Take the line with "View [live](https://clarametto.github.io/PHOTOGRAPHY/)" and all lines after it, through the end of the records below, and repeat them exactly.

[[ The records, beginning ]]

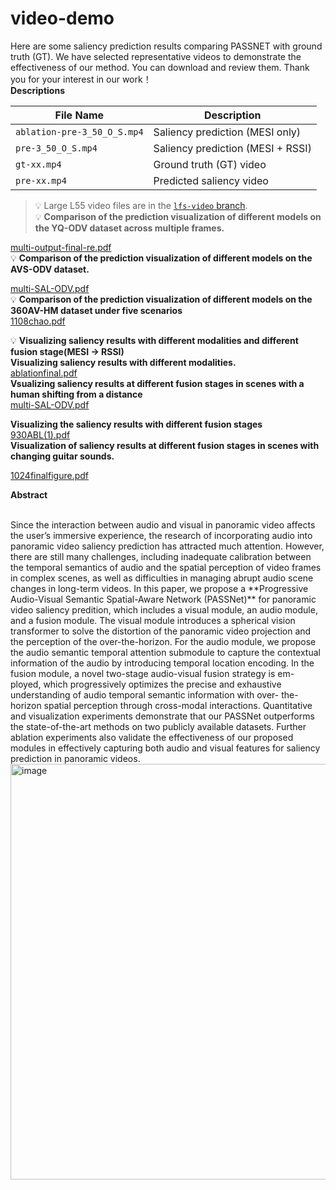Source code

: # video-demo
Here are some saliency prediction results comparing PASSNET with ground truth (GT). We have selected representative videos to demonstrate the effectiveness of our method. You can download and review them. Thank you for your interest in our work！<br>
**Descriptions**<br>


| File Name                      | Description                                |
|--------------------------------|--------------------------------------------|
| `ablation-pre-3_50_O_S.mp4`    | Saliency prediction (MESI only)            |
| `pre-3_50_O_S.mp4`            | Saliency prediction (MESI + RSSI)          |
| `gt-xx.mp4`                    | Ground truth (GT) video                    |
| `pre-xx.mp4`                   | Predicted saliency video                   |

> 💡 Large L55 video files are in the [`lfs-video` branch](https://github.com/xqh-ysy/video-demo/tree/lfs-video).<br>
💡 **Comparison of the prediction visualization of different models on the YQ-ODV dataset across multiple frames.**<br>

 [multi-output-final-re.pdf](https://github.com/user-attachments/files/19911588/multi-output-final-re.pdf)<br>
💡 **Comparison of the prediction visualization of different models on the AVS-ODV dataset.**<br>

 [multi-SAL-ODV.pdf](https://github.com/user-attachments/files/19911600/multi-SAL-ODV.pdf)<br>
💡 **Comparison of the prediction visualization of different models on the 360AV-HM  dataset under five scenarios**<br>
[1108chao.pdf](https://github.com/user-attachments/files/19911663/1108chao.pdf)<br>

💡 **Visualizing saliency results with different modalities and different fusion stage(MESI -> RSSI)**<br>
**Visualizing saliency results with different modalities.**<br>
[ablationfinal.pdf](https://github.com/user-attachments/files/19911708/ablationfinal.pdf)<br>
**Vsualizing saliency results at different fusion stages in scenes with a human shifting from a distance**<br>
[multi-SAL-ODV.pdf](https://github.com/user-attachments/files/19911712/multi-SAL-ODV.pdf)<br>

**Visualizing the saliency results with different fusion stages**<br>
[930ABL(1).pdf](https://github.com/user-attachments/files/19911710/930ABL.1.pdf)<br>
**Visualization of saliency results at different fusion stages in scenes with changing guitar sounds.**

[1024finalfigure.pdf](https://github.com/user-attachments/files/19911711/1024finalfigure.pdf)<br>


**Abstract**<br>

<br>
Since the interaction between audio and visual in
panoramic video affects the user’s immersive experience, the
research of incorporating audio into panoramic video saliency
prediction has attracted much attention. However, there are
still many challenges, including inadequate calibration between
the temporal semantics of audio and the spatial perception
of video frames in complex scenes, as well as difficulties in
managing abrupt audio scene changes in long-term videos. In
this paper, we propose a **Progressive Audio-Visual Semantic
Spatial-Aware Network (PASSNet)** for panoramic video saliency
predition, which includes a visual module, an audio module,
and a fusion module. The visual module introduces a spherical
vision transformer to solve the distortion of the panoramic
video projection and the perception of the over-the-horizon.
For the audio module, we propose the audio semantic temporal
attention submodule to capture the contextual information of the
audio by introducing temporal location encoding. In the fusion
module, a novel two-stage audio-visual fusion strategy is em-
ployed, which progressively optimizes the precise and exhaustive
understanding of audio temporal semantic information with over-
the-horizon spatial perception through cross-modal interactions.
Quantitative and visualization experiments demonstrate that
our PASSNet outperforms the state-of-the-art methods on two
publicly available datasets. Further ablation experiments also
validate the effectiveness of our proposed modules in effectively
capturing both audio and visual features for saliency prediction
in panoramic videos.



<img width="665" alt="image" src="https://github.com/user-attachments/assets/0ce037c3-29c1-49ca-89e8-557dc828c395" />
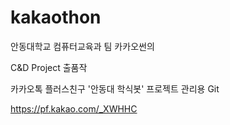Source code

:# kakaothon

안동대학교 컴퓨터교육과 팀 카카오썬의

C&D Project 출품작

카카오톡 플러스친구 '안동대 학식봇' 프로젝트 관리용 Git

https://pf.kakao.com/_XWHHC
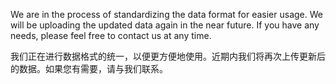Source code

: We are in the process of standardizing the data format for easier usage. We will be uploading the updated data again in the near future. If you have any needs, please feel free to contact us at any time.

我们正在进行数据格式的统一，以便更方便地使用。近期内我们将再次上传更新后的数据。如果您有需要，请与我们联系。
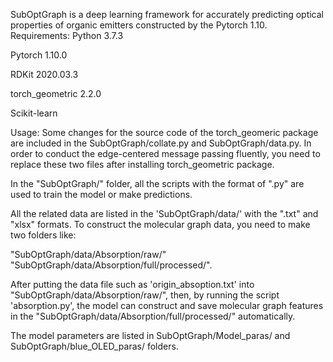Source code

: SubOptGraph is a deep learning framework for accurately predicting optical properties of organic emitters constructed by the Pytorch 1.10.
Requirements:
Python 3.7.3

Pytorch 1.10.0

RDKit 2020.03.3

torch_geometric 2.2.0

Scikit-learn

Usage:
Some changes for the source code of the torch_geomeric package are included in the SubOptGraph/collate.py and SubOptGraph/data.py. In order to conduct the edge-centered message passing fluently, you need to replace these two files after installing torch_geometric package.

In the "SubOptGraph/" folder, all the scripts with the format of ".py" are used to train the model or make predictions.


All the related data are listed in the 'SubOptGraph/data/' with the ".txt" and "xlsx" formats. To construct the molecular graph data, you need to make two folders like:

"SubOptGraph/data/Absorption/raw/" "SubOptGraph/data/Absorption/full/processed/". 

After putting the data file such as 'origin_absoption.txt' into "SubOptGraph/data/Absorption/raw/", then, by running the script 'absorption.py', the model can construct and save molecular graph features in the "SubOptGraph/data/Absorption/full/processed/" automatically.

The model parameters are listed in SubOptGraph/Model_paras/ and SubOptGraph/blue_OLED_paras/ folders.




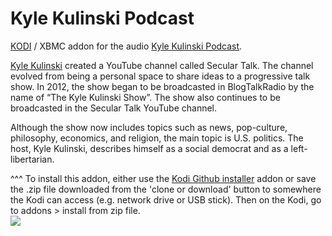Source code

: Kyle Kulinski Podcast<br>
=============================

<a href="www.kodi.tv">KODI</a> / XBMC addon for the audio <a href="https://seculartalk.net">Kyle Kulinski Podcast</a>.

<a href="https://seculartalk.net">Kyle Kulinski</a> created a YouTube channel called Secular Talk. The channel evolved from being a personal space to share ideas to a progressive talk show. In 2012, the show began to be broadcasted in BlogTalkRadio by the name of “The Kyle Kulinski Show”. The show also continues to be broadcasted in the Secular Talk YouTube channel.<br>

Although the show now includes topics such as news, pop-culture, philosophy, economics, and religion, the main topic is U.S. politics. The host, Kyle Kulinski, describes himself as a social democrat and as a left-libertarian.<br>

^^^ To install this addon, either use the <a href="https://www.tvaddons.co/github-browser-kodi/">Kodi Github installer</a> addon or save the .zip file downloaded from the 'clone or download' button to somewhere the Kodi can access (e.g. network drive or USB stick). Then on the Kodi, go to addons > install from zip file.<br>
<a href="https://www.seculartalk.net"><img src="https://dasg7xwmldix6.cloudfront.net/hostpics/e5917135-c100-4797-90d8-9ad0eec616c6_mic-green-wave.jpg">
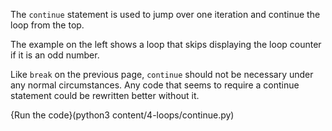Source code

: The `continue` statement is used to jump over one iteration and continue the loop from the top.

The example on the left shows a loop that skips displaying the loop counter if it is an odd number.

Like `break` on the previous page, `continue` should not be necessary under any normal circumstances. Any code that seems to require a continue statement could be rewritten better without it.

{Run the code}(python3 content/4-loops/continue.py)
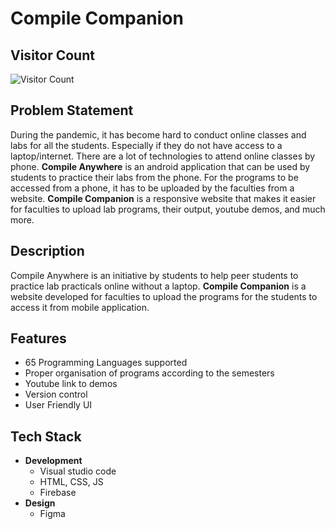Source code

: # Compile Companion

## Visitor Count
![Visitor Count](https://profile-counter.glitch.me/sharu606/count.svg)

## Problem Statement
During the pandemic, it has become hard to conduct online classes and labs for all the students. Especially if they do not have access to a laptop/internet. There are a lot of technologies to attend online classes by phone. **Compile Anywhere** is an android application that can be used by students to practice their labs from the phone. For the programs to be accessed from a phone, it has to be uploaded by the faculties from a website. **Compile Companion** is a responsive website that makes it easier for faculties to upload lab programs, their output, youtube demos, and much more.

## Description
Compile Anywhere is an initiative by students to help peer students to practice lab practicals online without a laptop. **Compile Companion** is a website developed for faculties to upload the programs for the students to access it from mobile application.

## Features
* 65 Programming Languages supported
* Proper organisation of programs according to the semesters
* Youtube link to demos
* Version control
* User Friendly UI

## Tech Stack
* __Development__
    - Visual studio code
    - HTML, CSS, JS
    - Firebase
* __Design__
  - Figma
  
<!-- ## Screenshots
![inCollage_20201116_174306669](https://user-images.githubusercontent.com/54657980/101201537-eaa67c00-368d-11eb-8e2a-f4671ffa86f1.jpg)
![inCollage_20201116_174612993](https://user-images.githubusercontent.com/54657980/101201542-ed08d600-368d-11eb-8bb1-5589240e50bb.jpg)

## Demo Video
https://youtu.be/dTywQVRTCKo -->
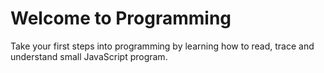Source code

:# Welcome to Programming

Take your first steps into programming by learning how to read, trace and understand small JavaScript program.
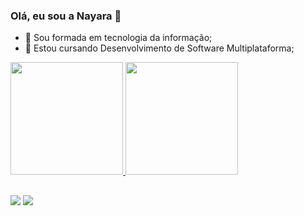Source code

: ### Olá, eu sou a Nayara 👋

- 🌱 Sou formada em tecnologia da informação;
- 🌱 Estou cursando Desenvolvimento de Software Multiplataforma; 


 <div>
  <a href="https://github.com/nahazevedo">
  <img height="180em" src="https://github-readme-stats.vercel.app/api?username=nahazevedo&show_icons=true&theme=tokyonight&include_all_commits=true&count_private=true"/>
  <img height="180em" src="https://github-readme-stats.vercel.app/api/top-langs/?username=nahazevedo&layout=compact&langs_count=7&theme=tokyonight"/>
</div>
  
  ##
 
<div> 
  <a href = "mailto:azvdo.nayara@gmail.com"><img src="https://img.shields.io/badge/-Gmail-%23333?style=for-the-badge&logo=gmail&logoColor=white" target="_blank"></a>
  <a href="https://www.linkedin.com/in/nayaradeazevedoleal" target="_blank"><img src="https://img.shields.io/badge/-LinkedIn-%230077B5?style=for-the-badge&logo=linkedin&logoColor=white" target="_blank"></a> 

</div>
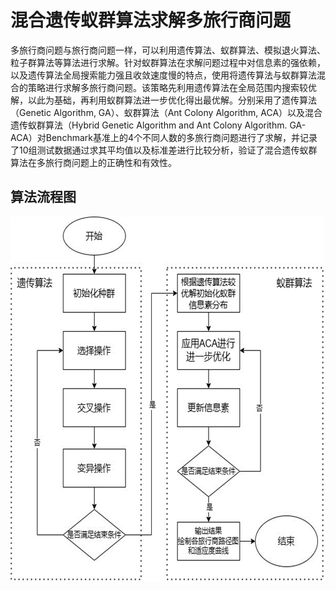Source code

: # 混合遗传蚁群算法求解多旅行商问题

多旅行商问题与旅行商问题一样，可以利用遗传算法、蚁群算法、模拟退火算法、粒子群算法等算法进行求解。针对蚁群算法在求解问题过程中对信息素的强依赖，以及遗传算法全局搜索能力强且收敛速度慢的特点，使用将遗传算法与蚁群算法混合的策略进行求解多旅行商问题。该策略先利用遗传算法在全局范围内搜索较优解，以此为基础，再利用蚁群算法进一步优化得出最优解。分别采用了遗传算法（Genetic Algorithm, GA）、蚁群算法（Ant Colony Algorithm, ACA）以及混合遗传蚁群算法（Hybrid Genetic Algorithm and Ant Colony Algorithm. GA-ACA）对Benchmark基准上的4个不同人数的多旅行商问题进行了求解，并记录了10组测试数据通过求其平均值以及标准差进行比较分析，验证了混合遗传蚁群算法在多旅行商问题上的正确性和有效性。



## 算法流程图

![](./picture/算法流程图.png#pic_center)
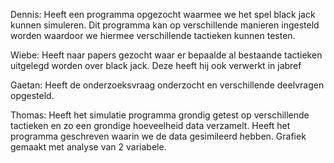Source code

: Dennis: Heeft een programma opgezocht waarmee we het spel black jack kunnen simuleren. Dit programma kan op verschillende
	manieren ingesteld worden waardoor we hiermee verschillende tactieken kunnen testen.

Wiebe: Heeft naar papers gezocht waar er bepaalde al bestaande tactieken uitgelegd worden over black jack. Deze heeft hij ook
       verwerkt in jabref

Gaetan: Heeft de onderzoeksvraag onderzocht en verschillende deelvragen opgesteld.
	

Thomas: Heeft het simulatie programma grondig getest op verschillende tactieken en zo een grondige hoeveelheid data verzamelt.
	Heeft het programma geschreven waarin we de data gesimileerd hebben. Grafiek gemaakt met analyse van 2 variabele.
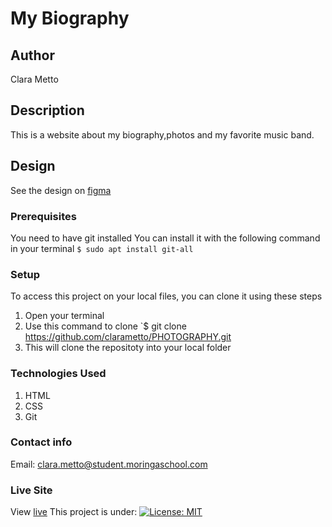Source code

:# My Biography
## Author
Clara Metto
## Description
This is a website about my biography,photos and my favorite music band.
## Design
See the design on  [figma](https://www.figma.com/file/gK3BaDvzs9uHJtuFsFRLWH/Untitled?node-id=0%3A1)
### Prerequisites
You need to have git installed
You can install it with the following command in your terminal
`$ sudo apt install git-all`
### Setup
To access this project on your local files, you can clone it using these steps
1. Open your terminal
1. Use this command to clone `$ git clone https://github.com/clarametto/PHOTOGRAPHY.git
1. This will clone the repositoty into your local folder
### Technologies Used
1. HTML
1. CSS
1. Git
### Contact info
Email: clara.metto@student.moringaschool.com
### Live Site
View [live](https://clarametto.github.io/PHOTOGRAPHY/)
This project is under:
[![License: MIT](https://img.shields.io/badge/License-MIT-yellow.svg)](/LICENSE)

[[ The records, end ]]

**Answer box:**
View [live](https://clarametto.github.io/PHOTOGRAPHY/)
This project is under:
[![License: MIT](https://img.shields.io/badge/License-MIT-yellow.svg)](/LICENSE)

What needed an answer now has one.